Catalogue entry no. 6 by William W. Robinson:
The son of an Amsterdam merchant, Jan de Bisschop attended the Latin School in his native city and, from 1649 to 1652, studied law at Leiden University. In 1652, he enrolled as an advocate at the Court of Holland, Zeeland, and West-Friesland in the Hague, where he practiced his profession for the remainder of his life. We know little about De Bisschop’s legal career, but the gifted amateur draftsman and printmaker ranked among the cultural elite of his generation. His publications of prints after ancient sculpture (Signorum veterum icones, 1669) and Italian Renaissance drawings (Paradigmata Graphices variorum artificum, 1671) helped propagate the classicist taste that prevailed in the Netherlands during the last third of the seventeenth century. De Bisschop designed and etched the plates in both volumes. In addition to his studies after antique sculpture and Italian drawings, De Bisschop drew landscapes, copies after paintings by Italian and Northern masters, and a few original portraits, genre scenes, and title pages. More than five hundred of his drawings survive.

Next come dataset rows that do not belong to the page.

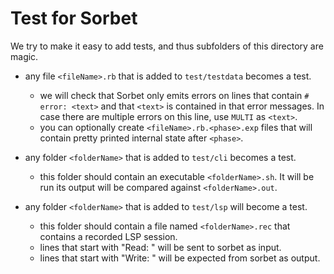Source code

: # Test for Sorbet

We try to make it easy to add tests, and thus subfolders of this directory are magic.
 - any file `<fileName>.rb` that is added to `test/testdata` becomes a test.
    * we will check that Sorbet only emits errors on lines that contain
        `# error: <text>` and that `<text>` is contained in that error messages.
        In case there are multiple errors on this line, use `MULTI` as `<text>`.
    * you can optionally create `<fileName>.rb.<phase>.exp` files that will contain
        pretty printed internal state after `<phase>`.

 - any folder `<folderName>` that is added to `test/cli` becomes a test.
    * this folder should contain an executable `<folderName>.sh`. It will be run
        its output will be compared against `<folderName>.out`.

 - any folder `<folderName>` that is added to `test/lsp` will become a test.
    * this folder should contain a file named `<folderName>.rec` that contains a recorded LSP session.
    * lines that start with "Read: " will be sent to sorbet as input.
    * lines that start with "Write: " will be expected from sorbet as output.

De Bisschop probably learned to draw in the middle 1640s from Bartholomeus Breenbergh, whose studies of Rome and its surroundings influenced generations of French and Dutch draftsmen who strove to capture the light and grandeur of the Italian countryside. Breenbergh must have taught him to exploit the contrast of the washes and reserved areas of paper to evoke spatial depth and convey the effect of bright sunlight and rich, subtly gradated shadows.

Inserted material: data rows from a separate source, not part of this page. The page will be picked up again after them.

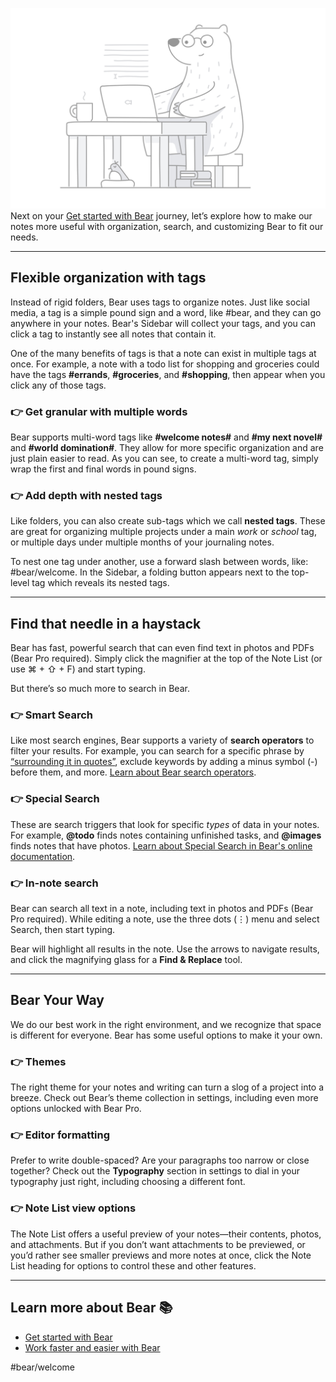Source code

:![Organize - Illo Copy 500001.png](<./Organize - Illo Copy 500001.png>)
Next on your [Get started with Bear](<./Get started with Bear.md>) journey, let’s explore how to make our notes more useful with organization, search, and customizing Bear to fit our needs.

---

## Flexible organization with tags
Instead of rigid folders, Bear uses tags to organize notes. Just like social media, a tag is a simple pound sign and a word, like #bear, and they can go anywhere in your notes. Bear's Sidebar will collect your tags, and you can click a tag to instantly see all notes that contain it.

One of the many benefits of tags is that a note can exist in multiple tags at once. For example, a note with a todo list for shopping and groceries could have the tags **#errands**, **#groceries**, and **#shopping**, then appear when you click any of those tags.

### 👉 Get granular with multiple words
Bear supports multi-word tags like **#welcome notes#** and **#my next novel#** and **#world domination#**. They allow for more specific organization and are just plain easier to read. As you can see, to create a multi-word tag, simply wrap the first and final words in pound signs. 

### 👉 Add depth with nested tags
Like folders, you can also create sub-tags which we call **nested tags**. These are great for organizing multiple projects under a main *work* or *school* tag, or multiple days under multiple months of your journaling notes.

To nest one tag under another, use a forward slash between words, like: #bear/welcome. In the Sidebar, a folding button appears next to the top-level tag which reveals its nested tags.

---

## Find that needle in a haystack
Bear has fast, powerful search that can even find text in photos and PDFs (Bear Pro required). Simply click the magnifier at the top of the Note List (or use ⌘ + ⇧ + F) and start typing.

But there’s so much more to search in Bear.

### 👉 Smart Search
Like most search engines, Bear supports a variety of **search operators** to filter your results. For example, you can search for a specific phrase by [“surrounding it in quotes”](bear://x-callback-url/search?term=%E2%80%9Csurrounding%20it%20in%20quotes%E2%80%9D), exclude keywords by adding a minus symbol (-) before them, and more. [Learn about Bear search operators](https://bear.app/faq/).

### 👉 Special Search
These are search triggers that look for specific *types* of data in your notes. For example, **@todo** finds notes containing unfinished tasks, and **@images** finds notes that have photos. [Learn about Special Search in Bear's online documentation](https://bear.app/faq/).

### 👉 In-note search
Bear can search all text in a note, including text in photos and PDFs (Bear Pro required). While editing a note, use the three dots (⋮) menu and select Search, then start typing.

Bear will highlight all results in the note. Use the arrows to navigate results, and click the magnifying glass for a **Find & Replace** tool.

---

## Bear Your Way
We do our best work in the right environment, and we recognize that space is different for everyone. Bear has some useful options to make it your own.

### 👉 Themes
The right theme for your notes and writing can turn a slog of a project into a breeze. Check out Bear’s theme collection in settings, including even more options unlocked with Bear Pro. 

### 👉 Editor formatting
Prefer to write double-spaced? Are your paragraphs too narrow or close together? Check out the **Typography** section in settings to dial in your typography just right, including choosing a different font.

### 👉 Note List view options
The Note List offers a useful preview of your notes—their contents, photos, and attachments. But if you don’t want attachments to be previewed, or you’d rather see smaller previews and more notes at once, click the Note List heading for options to control these and other features.

---
## Learn more about Bear 📚
* [Get started with Bear](<./Get started with Bear.md>)
* [Work faster and easier with Bear](<./Work faster and easier with Bear.md>)

#bear/welcome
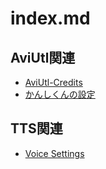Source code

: # index.md

## AviUtl関連

- [AviUtl-Credits](AviUtl/AviUtl-Credits.md)
- [かんしくんの設定](AviUtl/forcepser-setting.md)

## TTS関連

- [Voice Settings](TTS/Voice-Settings.md)
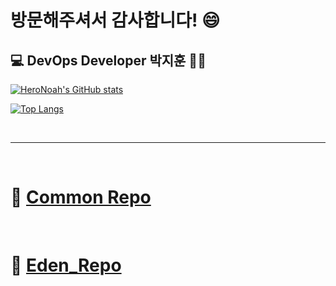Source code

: # 방문해주셔서 감사합니다! 😄  

## :computer: DevOps Developer 박지훈 👨‍💻
[![HeroNoah's GitHub stats](https://github-readme-stats.vercel.app/api?username=heronoah&count_private=true&show_icons=true)](https://github.com/HeroNoah/heronoah)

[![Top Langs](https://github-readme-stats.vercel.app/api/top-langs/?username=heronoah&layout=compact&count_private=true&show_icons=true)](https://github.com/HeroNoah/heronoah)

<br />

---
<br />

# :speech_balloon: [Common Repo](https://github.com/HeroNoah/Eden_Common)
<br />

# :beer: [Eden_Repo](https://github.com/HeroNoah/Eden_Edenden)
<br />
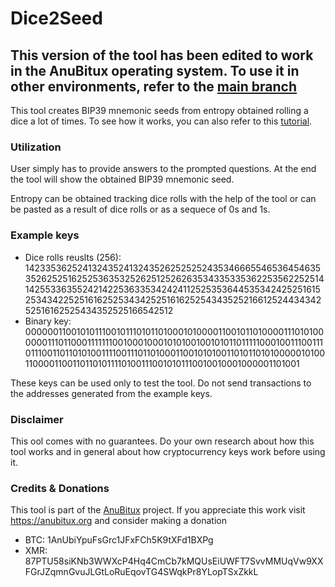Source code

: # Dice2Seed

## This version of the tool has been edited to work in the AnuBitux operating system. To use it in other environments, refer to the [main branch](https://github.com/ASeriousMister/Dice2Seed)

This tool creates BIP39 mnemonic seeds from entropy obtained rolling a dice a lot of times.
To see how it works, you can also refer to this [tutorial](https://anubitux.org/how-to-generate-a-mnemonic-seed-with-anubitux-and-a-dice/).


### Utilization
User simply has to provide answers to the prompted questions.
At the end the tool will show the obtained BIP39 mnemonic seed.

Entropy can be obtained tracking dice rolls with the help of the tool or can be pasted as a result of dice rolls or as a sequece of 0s and 1s.

### Example keys
- Dice rolls reuslts (256): 1423353625241324352413243526252525243534666554653645463535262525162525363532526251252626353433533536225356225251414255336355242142253633534242411252535364453534242525161525343422525161625253434252516162525434352521661252443434252516162525434352525166542512
- Binary key: 0000001100101011100101110101101000101000011001011010000111010100000011101100011111110010001000101010010010101101111100010011100111011100110110101001111001110110100011001010100110101101010000010100110000110011011010111101001110010101110010010001000001101001

These keys can be used only to test the tool. Do not send transactions to the addresses generated from the example keys.

### Disclaimer
This ool comes with no guarantees. Do your own research about how this tool works and in general about how cryptocurrency keys work before using it.

### Credits & Donations
This tool is part of the [AnuBitux](https://anubitux.org) project. 
If you appreciate this work visit https://anubitux.org and consider making a donation
- BTC: 1AnUbiYpuFsGrc1JFxFCh5K9tXFd1BXPg
- XMR: 87PTU58siKNb3WWXcP4Hq4CmCb7kMQUsEiUWFT7SvvMMUqVw9XXFGrJZqmnGvuJLGtLoRuEqovTG4SWqkPr8YLopTSxZkkL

De Bisschop’s landscape drawings range in date from 1648 to the 1660s. Many depict views in and around Leiden and the Hague, the cities where he spent his entire adult life. Houses and a Well near Koudekerk is an early work, probably executed at the beginning of the 1650s. The artist’s inscription By Kouwkerk (“near Koudekerk”) on the verso of the sheet locates this site near Koudekerk aan den Rijn, a village on the north bank of the Oude Rijn (“Old Rhine”) about ten kilometers east of Leiden. Over an extensive preliminary sketch in a granular black chalk, he finished the drawing with a brush in layers of brown and gray wash, making limited use of the pen. Its technique recalls his handling of several landscapes from the early fifties, including two views, dated 1650 and 1652, near Huis ten Deyl, a castle located between Leiden and the Hague (Figs. 1, 2).
The Harvard work exemplifies the judicious refinement that characterizes De Bisschop’s landscape drawings. In the preface to Paradigmata Graphices, he explicitly deplores the unmediated naturalism of Dutch art, including the “tumbledown buildings” and “bare, crooked, misshapen trees” that feature in landscapes by his compatriots. His choice of motifs reflects his preference for a stately, harmonious landscape art. He favored Italian vistas with Roman ruins copied from drawings by Breenbergh and others who had traveled to Italy; Dutch views of topographical interest, such as country houses, city walls, and gates; and the type of sunny, congenial rustic scene that he depicted in Houses and a Well near Koudekerk.
In the early eighteenth century, the Delft collector Valerius Röver (1686–1739) assembled at least eighty-four of De Bisschop’s landscapes, including the present work. When Röver mounted the drawings in albums, he provided them with captions by transcribing in an elegant hand the topographical notes De Bisschop had scribbled on the versos. After Jonkheer Johann Goll van Franckenstein (1722–1785) acquired the drawings from Röver’s widow, they were remounted and Röver’s captions were cut out and adhered to the backs of the original sheets. A small paper strip inscribed in Röver’s hand, By Coukerck [sic], remains affixed to the verso of the Harvard work, and Röver’s captions have been preserved with several other De Bisschop landscapes.